◆ Prompt:
Below are entries. Copy exactly the lines running from the line that holds "Con el instrumento se" to the line that holds "Respecto a la", with both ends included.

◆ Working data:
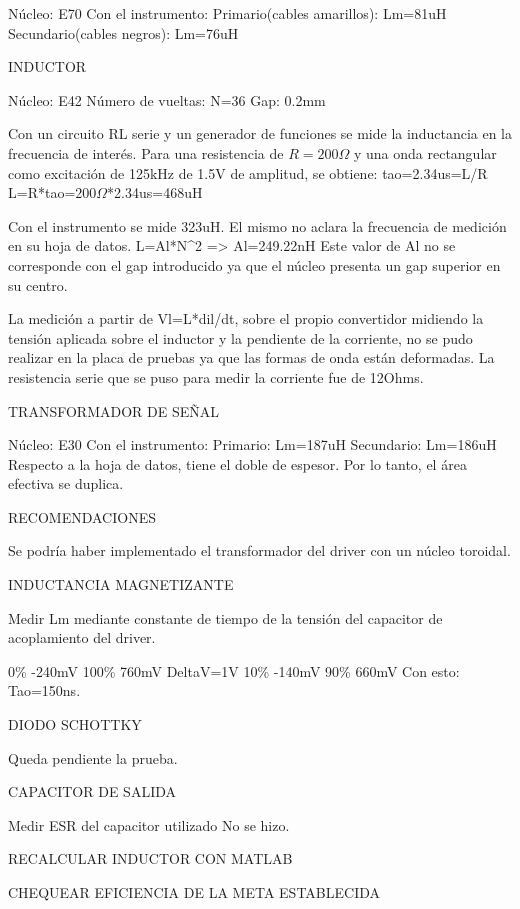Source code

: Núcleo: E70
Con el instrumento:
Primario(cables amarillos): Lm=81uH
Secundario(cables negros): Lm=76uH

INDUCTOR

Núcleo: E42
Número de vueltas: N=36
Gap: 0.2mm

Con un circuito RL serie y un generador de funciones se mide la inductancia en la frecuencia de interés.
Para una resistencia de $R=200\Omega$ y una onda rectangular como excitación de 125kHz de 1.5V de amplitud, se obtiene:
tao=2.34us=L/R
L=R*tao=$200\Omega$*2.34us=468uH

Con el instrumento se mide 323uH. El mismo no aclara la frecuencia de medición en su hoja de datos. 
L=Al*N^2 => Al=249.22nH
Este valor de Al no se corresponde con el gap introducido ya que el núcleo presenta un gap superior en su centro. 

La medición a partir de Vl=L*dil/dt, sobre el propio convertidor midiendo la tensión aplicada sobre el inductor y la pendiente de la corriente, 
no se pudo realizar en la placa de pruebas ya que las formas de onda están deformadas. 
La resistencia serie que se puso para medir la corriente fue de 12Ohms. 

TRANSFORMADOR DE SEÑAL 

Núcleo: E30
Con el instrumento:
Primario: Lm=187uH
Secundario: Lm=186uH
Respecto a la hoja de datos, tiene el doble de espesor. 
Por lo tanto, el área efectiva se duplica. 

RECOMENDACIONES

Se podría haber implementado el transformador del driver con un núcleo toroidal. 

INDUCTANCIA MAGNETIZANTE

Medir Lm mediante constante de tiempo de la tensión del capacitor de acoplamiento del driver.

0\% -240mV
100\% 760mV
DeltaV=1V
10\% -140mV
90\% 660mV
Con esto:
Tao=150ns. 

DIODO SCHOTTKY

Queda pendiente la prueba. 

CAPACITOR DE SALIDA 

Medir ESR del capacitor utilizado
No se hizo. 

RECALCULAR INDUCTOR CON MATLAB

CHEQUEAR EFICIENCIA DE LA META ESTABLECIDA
==
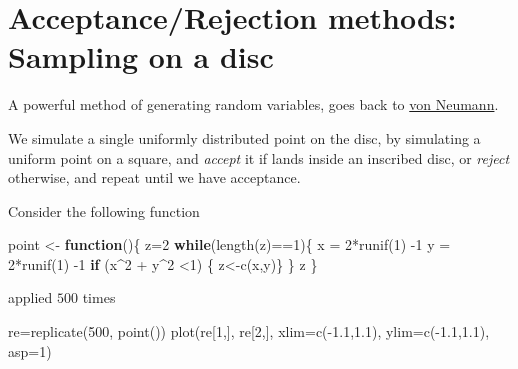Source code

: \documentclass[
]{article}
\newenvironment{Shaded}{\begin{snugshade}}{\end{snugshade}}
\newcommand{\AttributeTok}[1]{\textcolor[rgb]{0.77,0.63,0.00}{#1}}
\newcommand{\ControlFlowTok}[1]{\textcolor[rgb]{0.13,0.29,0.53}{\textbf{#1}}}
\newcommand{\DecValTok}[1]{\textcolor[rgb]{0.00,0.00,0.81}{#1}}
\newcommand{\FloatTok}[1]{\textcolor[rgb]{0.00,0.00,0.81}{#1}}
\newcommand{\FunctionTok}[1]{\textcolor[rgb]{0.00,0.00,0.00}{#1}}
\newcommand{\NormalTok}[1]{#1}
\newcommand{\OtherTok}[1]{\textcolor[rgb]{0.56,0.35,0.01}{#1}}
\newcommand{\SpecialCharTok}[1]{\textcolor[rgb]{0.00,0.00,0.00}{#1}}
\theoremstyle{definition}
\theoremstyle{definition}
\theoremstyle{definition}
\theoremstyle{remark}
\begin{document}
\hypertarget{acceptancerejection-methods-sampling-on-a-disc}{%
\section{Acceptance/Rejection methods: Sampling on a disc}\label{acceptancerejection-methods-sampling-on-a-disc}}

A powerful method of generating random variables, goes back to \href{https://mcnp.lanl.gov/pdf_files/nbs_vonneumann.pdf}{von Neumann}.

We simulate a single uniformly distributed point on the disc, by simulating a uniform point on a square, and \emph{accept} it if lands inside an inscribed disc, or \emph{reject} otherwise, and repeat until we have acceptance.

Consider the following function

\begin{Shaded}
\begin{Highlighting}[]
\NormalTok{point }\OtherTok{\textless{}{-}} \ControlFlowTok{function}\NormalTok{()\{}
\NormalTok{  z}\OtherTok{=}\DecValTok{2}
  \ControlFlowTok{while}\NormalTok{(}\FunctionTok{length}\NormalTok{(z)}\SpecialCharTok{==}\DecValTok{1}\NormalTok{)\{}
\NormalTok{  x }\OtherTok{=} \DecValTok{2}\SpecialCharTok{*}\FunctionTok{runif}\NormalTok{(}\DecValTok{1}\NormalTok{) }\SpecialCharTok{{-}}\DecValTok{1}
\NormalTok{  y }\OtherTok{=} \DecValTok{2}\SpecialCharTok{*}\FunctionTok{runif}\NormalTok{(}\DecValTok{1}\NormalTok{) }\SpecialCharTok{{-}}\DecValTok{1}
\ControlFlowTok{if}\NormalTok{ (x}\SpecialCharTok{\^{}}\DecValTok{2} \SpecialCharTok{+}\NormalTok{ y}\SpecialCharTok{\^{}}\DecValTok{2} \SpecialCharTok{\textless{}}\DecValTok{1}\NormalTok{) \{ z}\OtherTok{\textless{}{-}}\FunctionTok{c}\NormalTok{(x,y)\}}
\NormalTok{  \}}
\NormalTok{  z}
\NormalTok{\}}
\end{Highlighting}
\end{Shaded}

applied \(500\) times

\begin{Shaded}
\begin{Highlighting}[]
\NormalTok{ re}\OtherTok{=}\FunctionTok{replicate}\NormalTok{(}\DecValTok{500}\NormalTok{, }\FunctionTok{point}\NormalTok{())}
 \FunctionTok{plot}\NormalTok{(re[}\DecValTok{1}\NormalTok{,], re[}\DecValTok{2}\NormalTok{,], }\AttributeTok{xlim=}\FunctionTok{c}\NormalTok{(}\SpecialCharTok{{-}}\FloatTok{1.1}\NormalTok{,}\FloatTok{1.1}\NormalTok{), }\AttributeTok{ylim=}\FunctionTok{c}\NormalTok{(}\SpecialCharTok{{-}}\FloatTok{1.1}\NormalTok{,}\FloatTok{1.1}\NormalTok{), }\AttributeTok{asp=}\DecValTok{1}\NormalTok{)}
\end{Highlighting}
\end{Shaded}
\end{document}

◆ Answer for the task:
Con el instrumento se mide 323uH. El mismo no aclara la frecuencia de medición en su hoja de datos. 
L=Al*N^2 => Al=249.22nH
Este valor de Al no se corresponde con el gap introducido ya que el núcleo presenta un gap superior en su centro. 

La medición a partir de Vl=L*dil/dt, sobre el propio convertidor midiendo la tensión aplicada sobre el inductor y la pendiente de la corriente, 
no se pudo realizar en la placa de pruebas ya que las formas de onda están deformadas. 
La resistencia serie que se puso para medir la corriente fue de 12Ohms. 

TRANSFORMADOR DE SEÑAL 

Núcleo: E30
Con el instrumento:
Primario: Lm=187uH
Secundario: Lm=186uH
Respecto a la hoja de datos, tiene el doble de espesor. 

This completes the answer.